10. Inversion of scale: Outnumbered but in control
This is the talk version of the article Avoiding overload in distributed systems by putting the smaller service in control.
The key insight here is that when there is a huge mismatch (100x) between the size and scale of the control and data planes, putting the smaller of the two in control of the rate of work (fetching configurations, synchronizing operational state and more) done in the system is a far more reliable paradigm.
11. A Sticky Situation: How Netflix Gains Confidence in Changes:
I first learned about “sticky canaries” a couple of years ago at an event hosted by Netflix.
Broadly speaking, a cohort of clients (the canaries) are always routed to the same backend canary cluster, as opposed to a traditional canary approach, where a client retry request might be routed to a production cluster.

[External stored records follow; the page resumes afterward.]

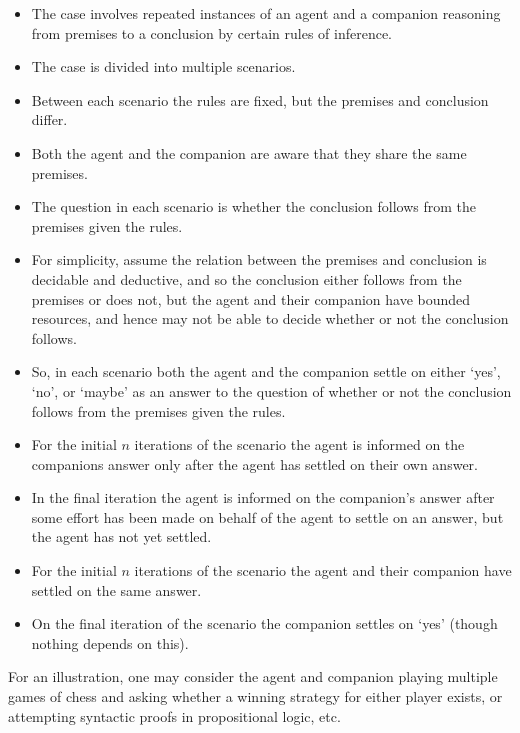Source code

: \documentclass[10pt]{article}
\begin{document}
\begin{itemize}
\item The case involves repeated instances of an agent and a companion reasoning from premises to a conclusion by certain rules of inference.
\item The case is divided into multiple scenarios.
\item Between each scenario the rules are fixed, but the premises and conclusion differ.
\item Both the agent and the companion are aware that they share the same premises.
\item The question in each scenario is whether the conclusion follows from the premises given the rules.
\item For simplicity, assume the relation between the premises and conclusion is decidable and deductive, and so the conclusion either follows from the premises or does not, but the agent and their companion have bounded resources, and hence may not be able to decide whether or not the conclusion follows.
\item So, in each scenario both the agent and the companion settle on either `yes', `no', or `maybe' as an answer to the question of whether or not the conclusion follows from the premises given the rules.
\item For the initial \(n\) iterations of the scenario the agent is informed on the companions answer only after the agent has settled on their own answer.
\item In the final iteration the agent is informed on the companion's answer after some effort has been made on behalf of the agent to settle on an answer, but the agent has not yet settled.
\item For the initial \(n\) iterations of the scenario the agent and their companion have settled on the same answer.
\item On the final iteration of the scenario the companion settles on `yes' (though nothing depends on this).
\end{itemize}

For an illustration, one may consider the agent and companion playing multiple games of chess and asking whether a winning strategy for either player exists, or attempting syntactic proofs in propositional logic, etc.
\end{document}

At the time, I’d misunderstood the main use case for this sort of testing to benefit client-side changes, but it really is a way to test server-side changes, when immediate server-side metrics might not surface problems that clients at several removes might observe.
This talk by Haley Tucker does a terrific job explaining how “sticky canaries” work in practice when integrated with the chaos engineering framework used at Netflix, and the pros and cons of this approach.

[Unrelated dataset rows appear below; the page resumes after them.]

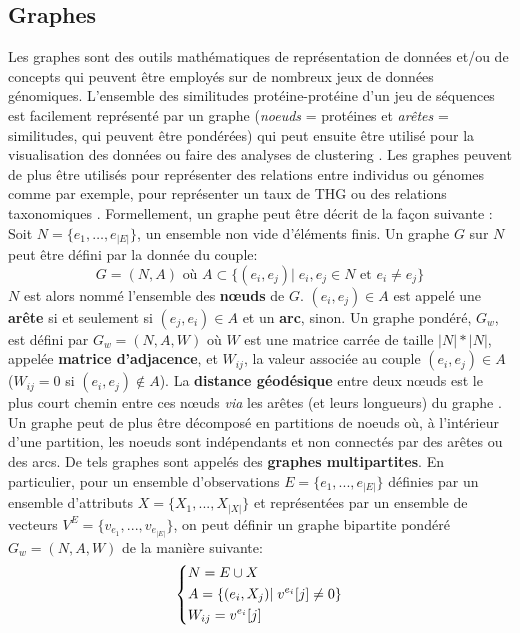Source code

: \subsection{Graphes}\label{chap2graph}
Les graphes sont des outils mathématiques de représentation de données et/ou de concepts qui peuvent être employés sur de nombreux jeux de données génomiques. L'ensemble des similitudes protéine-protéine d'un jeu de séquences est facilement représenté par un graphe (\textit{noeuds} = protéines et \textit{arêtes} = similitudes, qui peuvent être pondérées) qui peut ensuite être utilisé pour la visualisation des données ou faire des analyses de clustering \citep{Brohee2006,li2010computational}. Les graphes peuvent de plus être utilisés pour représenter des relations entre individus ou génomes comme par exemple, pour représenter un taux de THG ou des relations taxonomiques \citep{Lima-Mendez2008}. Formellement, un graphe peut être décrit de la façon suivante \citep{naim2011reseaux}: \\
Soit $N=\{e_{1},\dots,e_{|E|}\}$, un ensemble non vide d'éléments finis. Un graphe $G$ sur $N$ peut être défini par la donnée du couple:
\begin{equation}
G=(N,A) \textrm{ où } A \subset \{(e_{i},e_{j}) |\; e_{i},e_{j} \in N \textrm{ et } e_{i} \neq e_{j}\}
\end{equation}
$N$ est alors nommé l'ensemble des \textbf{nœuds} de $G$. $(e_{i},e_{j}) \in A$ est appelé une \textbf{arête} si et seulement si $(e_{j},e_{i}) \in A$ et un \textbf{arc}, sinon. Un graphe pondéré, $G_{w}$, est défini par $G_{w}=(N,A,W)$ où $W$ est une matrice carrée de taille $|N|*|N|$, appelée \textbf{matrice d'adjacence}, et $W_{ij}$, la valeur associée au couple $(e_{i},e_{j}) \in A$ ($W_{ij}=0$ si $(e_{i},e_{j}) \notin A$). La \textbf{distance géodésique} entre deux nœuds est le plus court chemin entre ces nœuds \textit{via} les arêtes (et leurs longueurs) du graphe \citep{han2012data}. Un graphe peut de plus être décomposé en partitions de noeuds où, à l'intérieur d'une partition, les noeuds sont indépendants et non connectés par des arêtes ou des arcs. De tels graphes sont appelés des \textbf{graphes multipartites}. En particulier, pour un ensemble d'observations $E=\{e_{1},...,e_{|E|}\}$ définies par un ensemble d'attributs $X=\{X_{1},...,X_{|X|}\}$ et représentées par un ensemble de vecteurs $V^{E}=\{v_{e_{1}},...,v_{e_{|E|}}\}$, on peut définir un graphe bipartite pondéré $G_{w}=(N,A,W)$ de la manière suivante:
\begin{equation}\label{eqbipartite}
\begin{dcases}
N=E \cup X\\
A= \{(e_{i},X_{j}) |\; v^{e_{i}}[j] \neq 0 \} \\
W_{ij} = v^{e_{i}}[j]
\end{dcases}
\end{equation}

12. Deep dive on AWS Nitro Enclaves for applications running on Amazon EC2
This was a really fascinating talk on AWS’s implementation of secure enclaves, on top of Nitro. The talk goes into leveraging the hardware to enforce isolation between enclaves, as well as the mechanics and the lifecycle of the enclave.
13. Confessions of a Systems Engineer: Learning from My 20+ Years of Failure
This was a delightful talk that everyone running a system should watch. It lays out a number of home truths that must be painfully familiar to anyone operating services. Think of it as the ultimate production readiness checklist (and it covers a ton of important topics that’s often not talked about much). It’s probably one of my most favorite talks of all time.
14. Language Models are Few-Shot Learners
This isn’t a talk but arguably the most scintillating research to have come out, not just in 2020 but probably in decades. It’s nearly a 40 page paper and while I can’t pretend to have fully comprehended every aspect of the paper, it was still incredibly fascinating to get some idea on the technology underpinning GPT-3.